═══ Supplied data

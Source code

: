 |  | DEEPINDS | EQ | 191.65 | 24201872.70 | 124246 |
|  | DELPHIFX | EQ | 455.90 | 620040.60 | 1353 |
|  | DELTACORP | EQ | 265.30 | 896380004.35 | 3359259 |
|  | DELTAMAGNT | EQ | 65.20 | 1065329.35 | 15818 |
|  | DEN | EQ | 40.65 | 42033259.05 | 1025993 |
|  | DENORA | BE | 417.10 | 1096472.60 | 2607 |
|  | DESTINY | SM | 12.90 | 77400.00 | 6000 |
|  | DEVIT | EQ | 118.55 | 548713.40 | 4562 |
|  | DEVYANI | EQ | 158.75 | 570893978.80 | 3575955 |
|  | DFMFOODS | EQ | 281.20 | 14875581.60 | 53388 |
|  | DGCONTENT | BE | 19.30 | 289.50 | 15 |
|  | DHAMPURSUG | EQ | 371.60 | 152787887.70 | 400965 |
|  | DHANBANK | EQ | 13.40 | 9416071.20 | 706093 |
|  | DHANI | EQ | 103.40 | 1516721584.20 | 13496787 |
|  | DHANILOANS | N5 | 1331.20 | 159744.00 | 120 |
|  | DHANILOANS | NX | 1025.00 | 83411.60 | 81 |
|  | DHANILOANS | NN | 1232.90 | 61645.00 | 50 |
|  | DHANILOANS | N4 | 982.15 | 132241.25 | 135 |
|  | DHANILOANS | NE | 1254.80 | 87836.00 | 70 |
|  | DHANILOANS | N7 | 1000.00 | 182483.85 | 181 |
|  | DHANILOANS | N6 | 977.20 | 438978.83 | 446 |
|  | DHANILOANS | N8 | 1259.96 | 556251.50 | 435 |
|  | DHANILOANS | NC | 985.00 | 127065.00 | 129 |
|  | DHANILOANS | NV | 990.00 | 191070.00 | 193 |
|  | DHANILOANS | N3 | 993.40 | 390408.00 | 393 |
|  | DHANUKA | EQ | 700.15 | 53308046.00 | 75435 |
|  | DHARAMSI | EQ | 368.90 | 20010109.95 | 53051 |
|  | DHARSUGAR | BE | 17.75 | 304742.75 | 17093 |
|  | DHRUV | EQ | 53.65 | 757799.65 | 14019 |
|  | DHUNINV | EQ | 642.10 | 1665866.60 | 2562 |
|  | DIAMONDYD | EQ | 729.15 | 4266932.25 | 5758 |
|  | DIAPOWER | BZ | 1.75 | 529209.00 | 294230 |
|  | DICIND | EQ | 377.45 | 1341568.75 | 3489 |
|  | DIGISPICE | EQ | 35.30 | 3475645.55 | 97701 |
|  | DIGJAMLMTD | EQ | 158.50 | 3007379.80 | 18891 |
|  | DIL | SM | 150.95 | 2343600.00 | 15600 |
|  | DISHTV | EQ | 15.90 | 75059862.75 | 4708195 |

══════

## Work order
Count the lines in the preceding entries that contain the string "DHANILOANS", and state only the resulting number.

## Task output
11